多くの法人がこのプロセスの途中で立ち止まり、「やっぱり難しいかも」と諦めてしまうのです。
🌱 法人として農業に参入する企業、どれくらいいる?
注目すべきは、農業を法人として経営する動きの広がりです。
農林水産省の「農業構造動態調査」によれば、全国の法人経営体(株式会社・合同会社・農事組合法人など)は約3.3万経営体(令和4年時点)に達しています。
これらの法人経営体が運営する農地や雇用人数も年々増加しており、農業の法人化が着実に進んでいることがわかります。個人経営体は大幅な減少傾向にあり、新しい担い手として企業の参入が期待されています
🧩 実際の現場では、どんな工夫が行われている?
最近では、次のような「最初の一歩の踏み出し方」をとる法人が増えています。
- 地域の既存農家と組んだ共同事業モデル
→ ベテラン農家のノウハウを活かしつつ、法人側が資金・販路を担う形。 - 技術継承型のスタート
→ 離農予定の農家からハウス・設備・ノウハウを引き継ぎ、スムーズに事業開始。 - 地方自治体やJAの制度を活用
→ 農地確保・施設導入費用の一部を補助金でカバーできるケースも。 - 専門人材を外部から招聘する
→ 農業経験者や普及員をチームに加えることで、運営リスクを抑える動きも。
📌 事例:福岡県の食品メーカー
地元の離農農家と共同でアスパラ栽培をスタート。
設備投資は企業が担い、栽培技術は農家から学ぶ形で、1年目から直販で高単価販路を確保。

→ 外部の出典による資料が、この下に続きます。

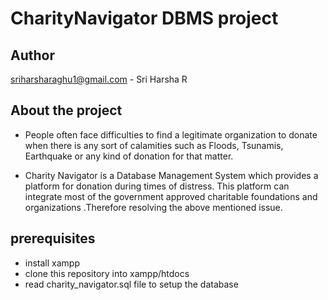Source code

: # CharityNavigator DBMS project
## Author
 sriharsharaghu1@gmail.com - Sri Harsha R

## About the project

- People often face difficulties to find a legitimate organization to donate when there is any sort of calamities such as Floods, Tsunamis, Earthquake or any kind of donation for that matter.  
 
- Charity Navigator is a Database Management System which provides a platform for donation during times of distress. This platform can integrate most of the government approved charitable foundations and organizations .Therefore resolving the above mentioned issue. 

## prerequisites

- install xampp
- clone this repository into xampp/htdocs
- read charity_navigator.sql file to setup the database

2年目には地元の道の駅とも提携し、販路を拡大しています。
参照:益永農園 – ふくおか6次産業化・農商工連携サポートセンター
注釈:公益財団法人 福岡県中小企業振興センター(ふくおか6次産業化・農商工連携サポートセンター) が公開している支援事例集から引用
🛠 「支援制度」は思った以上に活用しやすい
たとえば以下のような支援制度が存在します:
- 国の青年等就農資金(最大150万円/年×最長2年)
- 地方自治体による補助金(例:施設整備、苗の購入費、人材確保支援)
- JAや県主導の就農研修・マッチング支援
- 独立支援型インターン制度(実地研修後に栽培地を引き継げる事例も)
👇 例:福岡県八女市では、国150万円+市の上乗せ30万円+JAの栽培技術支援という手厚いパッケージ支援が存在します。
✔︎ 「何を育てるか」だけでなく「どう始めるか」もセットで考える
農業参入は決して簡単な道ではありません。
でも、今は“伴走してくれる制度やパートナー”が全国各地に存在している時代です。
地元の農家との連携、自治体の制度活用、適切な作物選定。
それらを組み合わせることで、「農業に参入してもやっていける」仕組みは、着実に作られつつあります。
まとめ:農業は、自分たちだけで始めなくてもいい
アスパラ栽培は、きちんとした準備さえできれば、法人にとって堅実な事業になり得ます。
でもその準備こそが、もっとも大きな壁です。
「栽培技術」だけではなく、「事業としての設計」に強いパートナーがいるかどうか。
その差が、農業を続けられるかどうかの分かれ道になるのです。